SABAH'ın konuyla ilgili görüşlerine başvurduğu Çapa Tıp Fakültesi Adli Tıp Ana Bilim Dalı Başkanı Prof. Doktor Şebnem Korur Fincancı, alınan tüm örneklerin saklanmak zorunda olduğunu, özellikle adli olgularda imhanın kesinlikle söz konusu bile olmaması gerektiğini söyledi. Fincancı şöyle konuştu: "Adli Tıp'ta arşivleme sistemi kurulmalı ve zaman aşımı süreleri yeniden düzenlenmelidir. Yurtdışından alınan örnekler ve adli olaylardaki alınan bulgular arşivlenir. En doğrusu bu bilgilerin sürekli arşivde tutulmasıdır. Bizde ise maliyetlerinden dolayı DNA testi yapılmasa bile alınan örneklerin arşivlenmesi gerekir. Bundan 10 yıl sonra gelişen tekniklerle çok daha iyi sonuçların alınacağı testler yapılabilir. Ama elinizde veri olmazsa bu imkânsızdır. Aslında buna ABD'de 'masumiyet projesi' olarak bilinen projeyi örnek gösterebiliriz. Yıllar önce alınan örnekler tekrar incelendi ve pek çok kişinin suçlandıkları olaylarla ilgisinin olmadığı anlaşıldı. Aralarında idam edilenler bile vardı. DNA tespitinin oldukça maliyetli olduğu düşünüldüğünde en azından bizim şahit numune ve kayıt saklanması olarak adlandırdığımız arşivleme yapılmalı. Bu şekilde maliyet daha düşük olur. Bu yapılmadığı sürece yine oldukça masraflı olan feth-i kabir, yani mezarın tekrar açılması işlemi uygulanır."
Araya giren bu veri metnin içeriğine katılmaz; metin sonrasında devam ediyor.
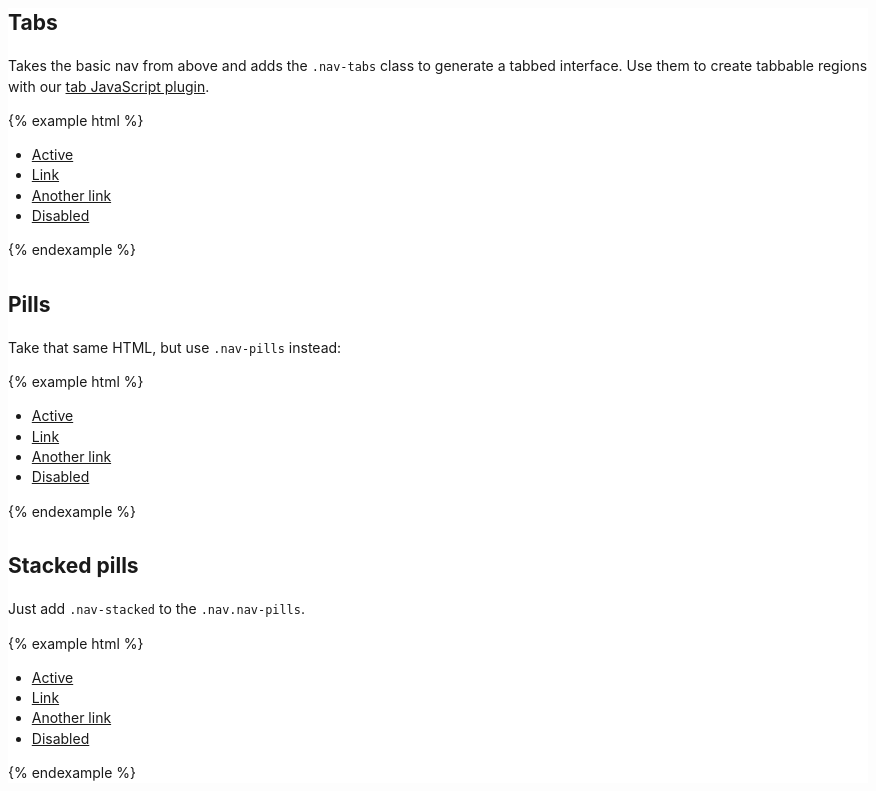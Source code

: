 ## Tabs

Takes the basic nav from above and adds the `.nav-tabs` class to generate a tabbed interface. Use them to create tabbable regions with our [tab JavaScript plugin](../javascript/tabs).

{% example html %}
<ul class="nav nav-tabs">
  <li class="nav-item">
    <a href="#" class="nav-link active">Active</a>
  </li>
  <li class="nav-item">
    <a href="#" class="nav-link">Link</a>
  </li>
  <li class="nav-item">
    <a href="#" class="nav-link">Another link</a>
  </li>
  <li class="nav-item disabled">
    <a href="#" class="nav-link">Disabled</a>
  </li>
</ul>
{% endexample %}

## Pills

Take that same HTML, but use `.nav-pills` instead:

{% example html %}
<ul class="nav nav-pills">
  <li class="nav-item">
    <a href="#" class="nav-link active">Active</a>
  </li>
  <li class="nav-item">
    <a href="#" class="nav-link">Link</a>
  </li>
  <li class="nav-item">
    <a href="#" class="nav-link">Another link</a>
  </li>
  <li class="nav-item">
    <a href="#" class="nav-link disabled">Disabled</a>
  </li>
</ul>
{% endexample %}

## Stacked pills

Just add `.nav-stacked` to the `.nav.nav-pills`.

{% example html %}
<ul class="nav nav-pills nav-stacked">
  <li class="nav-item">
    <a href="#" class="nav-link active">Active</a>
  </li>
  <li class="nav-item">
    <a href="#" class="nav-link">Link</a>
  </li>
  <li class="nav-item">
    <a href="#" class="nav-link">Another link</a>
  </li>
  <li class="nav-item">
    <a href="#" class="nav-link disabled">Disabled</a>
  </li>
</ul>
{% endexample %}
KAYIP YAKINLARI: BELİRSİZLİK DAHA ACI

Konuyla ilgili görüştüğümüz Yakınlarını Kaybetmiş Aileler Derneği (YAKAD) başkanı Zafer Özbilici, "Endişe ve korkuyla kayıp yakınları olarak haber bekliyoruz. Kimliksiz cesetlerden son 7 yıldır doku örnek alındığını biliyorduk. Bunu bilmek bile bizim için büyük bir umuttu. Alınan örneklerin belirli bir süre sonra imha edildiğini ise sizden öğreniyorum. Bu büyük bir skandal" dedi. Cesetlerini bulduğunuz insanları kimlikleri bulanamadığı için yok sayılmaması gerektiğine dikkat çeken Özbilici, kimliksiz cesetlerden aldığınız örneklerle aslında onları kimliklendiriyorsunuz. Bu örnekleri imha ederek, bir daha hiç bulunmamak üzere öldürmüş oluyorsunuz. Adli Tıp bu örnekleri arşivleyip, kayıp yakınlarından alınacak örneklerle karşılaştırabilir. YAKAD üyeleri olarak biz örnek vermek için gönüllüyüz" diye konuştu. Kayıp yakınlarının en büyük acıyı belirsizlikten dolayı yaşadığını anlatan Özbilici, "Yakınımızın ölüm haberini almak, yıllarca süren belirsiz bekleyişten daha fazla canımızı acıtamaz. En azından biliriz ki mezarı var. Ziyaret edebileceğimiz bir yerleri var" dedi.